Entonces, Benja, uno de los nuevos asistentes de la banda, entró al camarín a
llamarlas:
¿Vamos?
Y las
chicas salieron. Una detrás de otra, en fila india y con los instrumentos en la
mano.
Cruzaron
las miradas y con una leve sonrisa, apenas perceptible, hicieron sonar los
primeros acordes, veloces, casi salvajes en la oscuridad del escenario. Cuando
las luces blancas, cenitales, se prendieron sobre sus cabezas, plantadas en el
centro del escenario, comenzaron a sonar como una máquina vestal de Rock.
***
La
comedia del arte empezó en Italia durante el siglo XVI y rápidamente se
expandió por toda Europa. Era un teatro lleno de improvisaciones, burlesco, con
personajes cómicos divididos entre buenos y malos, amos y sirvientes. Hasta
allí, sostienen algunos historiadores del arte, habría que ir para rastrear el
origen del clown.
Pero tal
vez haya sido en Inglaterra, hacia 1768 cuando aparece –para muchos- la primer
actuación de clown.
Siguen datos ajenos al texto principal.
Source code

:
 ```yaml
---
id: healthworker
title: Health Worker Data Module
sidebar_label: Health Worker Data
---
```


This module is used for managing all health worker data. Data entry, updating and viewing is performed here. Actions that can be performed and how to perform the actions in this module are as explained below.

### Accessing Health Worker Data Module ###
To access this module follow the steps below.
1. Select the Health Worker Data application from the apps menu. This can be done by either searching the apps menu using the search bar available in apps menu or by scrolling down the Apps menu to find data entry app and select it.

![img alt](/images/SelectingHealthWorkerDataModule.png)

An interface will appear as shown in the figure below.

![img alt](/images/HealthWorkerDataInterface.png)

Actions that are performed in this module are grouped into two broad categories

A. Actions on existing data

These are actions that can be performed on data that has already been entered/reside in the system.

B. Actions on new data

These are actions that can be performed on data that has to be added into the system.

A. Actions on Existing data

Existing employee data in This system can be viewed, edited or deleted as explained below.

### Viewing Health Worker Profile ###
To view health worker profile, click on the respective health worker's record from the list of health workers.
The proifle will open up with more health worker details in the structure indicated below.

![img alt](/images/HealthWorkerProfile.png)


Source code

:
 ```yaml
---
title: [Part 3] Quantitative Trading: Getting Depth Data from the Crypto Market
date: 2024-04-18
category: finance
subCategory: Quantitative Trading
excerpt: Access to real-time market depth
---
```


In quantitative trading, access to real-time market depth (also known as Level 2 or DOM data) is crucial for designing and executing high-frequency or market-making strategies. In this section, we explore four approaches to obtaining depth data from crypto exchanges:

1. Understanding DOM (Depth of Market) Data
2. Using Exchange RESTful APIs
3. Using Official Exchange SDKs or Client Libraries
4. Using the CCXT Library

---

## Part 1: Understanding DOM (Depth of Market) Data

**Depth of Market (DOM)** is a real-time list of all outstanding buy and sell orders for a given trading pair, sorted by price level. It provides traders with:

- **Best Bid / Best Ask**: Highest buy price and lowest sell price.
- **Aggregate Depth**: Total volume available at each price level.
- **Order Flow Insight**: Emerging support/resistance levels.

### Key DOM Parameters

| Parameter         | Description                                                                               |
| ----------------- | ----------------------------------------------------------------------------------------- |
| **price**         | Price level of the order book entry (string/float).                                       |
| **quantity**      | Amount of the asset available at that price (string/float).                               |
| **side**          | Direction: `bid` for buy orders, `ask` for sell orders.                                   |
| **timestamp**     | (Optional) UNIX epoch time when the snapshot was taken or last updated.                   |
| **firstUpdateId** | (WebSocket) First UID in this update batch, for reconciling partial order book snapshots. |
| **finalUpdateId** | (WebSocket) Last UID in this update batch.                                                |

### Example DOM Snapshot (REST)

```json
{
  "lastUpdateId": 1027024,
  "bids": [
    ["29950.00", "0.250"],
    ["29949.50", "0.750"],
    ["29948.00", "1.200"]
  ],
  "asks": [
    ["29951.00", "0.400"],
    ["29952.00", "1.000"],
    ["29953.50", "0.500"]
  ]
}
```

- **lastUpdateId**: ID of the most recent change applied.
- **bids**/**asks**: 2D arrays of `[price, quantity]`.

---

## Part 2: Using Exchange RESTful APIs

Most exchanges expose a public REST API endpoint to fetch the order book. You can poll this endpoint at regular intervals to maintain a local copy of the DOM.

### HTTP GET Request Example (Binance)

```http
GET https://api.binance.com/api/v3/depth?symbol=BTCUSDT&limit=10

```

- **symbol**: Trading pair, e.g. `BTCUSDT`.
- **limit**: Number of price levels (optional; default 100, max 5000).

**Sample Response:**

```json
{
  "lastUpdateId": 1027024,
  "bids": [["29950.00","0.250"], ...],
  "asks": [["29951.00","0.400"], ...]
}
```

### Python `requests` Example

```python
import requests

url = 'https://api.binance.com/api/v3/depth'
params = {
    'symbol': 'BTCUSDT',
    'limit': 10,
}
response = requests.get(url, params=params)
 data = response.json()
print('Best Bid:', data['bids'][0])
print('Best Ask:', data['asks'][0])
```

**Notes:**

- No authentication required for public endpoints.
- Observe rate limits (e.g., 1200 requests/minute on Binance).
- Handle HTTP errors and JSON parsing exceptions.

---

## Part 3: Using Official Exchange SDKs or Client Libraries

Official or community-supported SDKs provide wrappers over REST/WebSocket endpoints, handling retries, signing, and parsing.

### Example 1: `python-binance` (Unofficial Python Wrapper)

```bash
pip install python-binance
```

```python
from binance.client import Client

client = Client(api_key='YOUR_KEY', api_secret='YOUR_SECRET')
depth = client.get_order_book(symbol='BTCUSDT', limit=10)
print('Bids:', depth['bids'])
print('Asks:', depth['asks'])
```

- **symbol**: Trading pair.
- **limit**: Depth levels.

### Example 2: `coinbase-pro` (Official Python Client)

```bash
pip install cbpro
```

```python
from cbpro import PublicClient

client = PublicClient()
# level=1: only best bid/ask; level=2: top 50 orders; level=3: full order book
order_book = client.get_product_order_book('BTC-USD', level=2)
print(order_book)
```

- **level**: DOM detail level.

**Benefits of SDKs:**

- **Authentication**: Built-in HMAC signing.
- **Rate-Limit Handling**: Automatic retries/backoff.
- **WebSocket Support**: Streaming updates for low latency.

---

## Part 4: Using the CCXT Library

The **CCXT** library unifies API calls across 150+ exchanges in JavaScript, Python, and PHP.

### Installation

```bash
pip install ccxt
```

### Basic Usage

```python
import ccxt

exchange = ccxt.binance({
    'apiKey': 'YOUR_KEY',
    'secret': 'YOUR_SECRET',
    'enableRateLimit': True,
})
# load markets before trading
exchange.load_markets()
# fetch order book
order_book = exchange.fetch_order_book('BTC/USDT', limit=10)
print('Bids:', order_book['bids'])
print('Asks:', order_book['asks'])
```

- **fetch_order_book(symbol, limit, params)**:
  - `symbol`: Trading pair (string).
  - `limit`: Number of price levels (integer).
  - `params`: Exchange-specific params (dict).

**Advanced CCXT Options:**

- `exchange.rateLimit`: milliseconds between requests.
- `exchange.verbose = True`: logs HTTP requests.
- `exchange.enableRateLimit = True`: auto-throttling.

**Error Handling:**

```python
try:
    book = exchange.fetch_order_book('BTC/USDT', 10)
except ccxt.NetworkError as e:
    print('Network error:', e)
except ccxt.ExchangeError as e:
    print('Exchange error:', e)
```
El acto transcurría bajo las lonas de un circo y consistía
en la historia de un sastre que debía montar un caballo para viajar a otra
ciudad, pero ¡tenía tantas dificultades para subir al caballo que terminaba
siempre en el suelo!
La
primera mujer clown fue Amelia Butler. En 1858 estuvo de gira con el espectáculo
Nixons Great American Circus por los EEUU. No era especialmente atractiva pero
encandilaba con su arte.
Además
de las eruditas notas precedentes, podemos agregar que tanto en las cortes
egipcias –en donde eunucos nubios de pieles cobrizas servían en diferentes
faenas a príncipes y princesas, como en los palacios de Grecia y luego en la
Roma Imperial en donde decenas de enanos, bufones y payasos de todo tipo se
ganaban el plato de comida y el derecho a vivir en palacio divirtiendo a los
cortesanos, existieron artistas que a través de las expresiones de su cara y
con plásticos movimientos corporales suplieron a las palabras en el arte de
contar historias.
Pero
nada de todo esto sabía Ramona la tarde aquella en que descubrió emocionada la
belleza del clown. Ramona tenía 16 años y andaba en la calle. Llevaba meses
escapándole a la policía y a las banditas de pibitos enceguecidos por el paco y
el alcohol. Ramona, que había sobrevivido a su casa y a su padrastro, llegó una
tarde de agosto hasta las puertas del Roxi. Mendigó en la puerta unas monedas y
luego de una hora, una entrada. El flaco de la puerta simuló distraerse en una
conversación y ella entró. Enorme fue la sorpresa que estalló ante sus ojos y
grande la alegría que regresó a ella, tan lenta como implacablemente.
Primero
fueron las luces que la encandilaron haciéndola trastabillar. Tuvo que apoyarse
contra una pared sin poder dejar de mirar el escenario en donde una payasa
vestida con cientos de lentejuelas y un gorro extremadamente ridículo intentaba
juntar una serie de pelotas de colores. Agarraba una y al colocarla en un pequeño
cesto, se caía otra y así estuvo un buen rato ante la risa del público. Ramona,
pegada a una de las paredes se fue deslizando lentamente hasta quedar delante
de todos y enseguida se sentó entre unos chicos que no paraban de saltar y reír.
En un
santiamén y sin saber cómo, las pelotas saltaron del piso hacia la canasta. La
payasa sonrió, hizo una reverencia y comenzó a realizar malabares mientras
movía sus enormes zapatos colorados, marcando el ritmo de los aplausos. Y
cuando estaba por finalizar el espectáculo, miró hacia el público y la llamó a
Ramona, señalándola con el dedo. Ella se asustó y se echó hacia atrás pero la
mujer payaso fue a buscarla y la llevó al escenario simulando hacer una fuerza
enorme ante la sonrisa vergonzosa de Ramona. Una vez sobre las tablas, le
indicó que se parase con los brazos abiertos. La payasa tomó un lápiz labial,
le pintó los labios y le dibujó un corazón en una de las mejillas. Después tomó
distancia y comenzó a lanzarle sombreros que fue ensartando en su cabeza y
manos.
Y
entonces sí, Ramona recordó qué era esa sensación que le venía de adentro. Muy
adentro. Esa especie de cosquillas tibias que estaban olvidadas crecieron en
ella y la desbordó en sonrisas y lágrimas.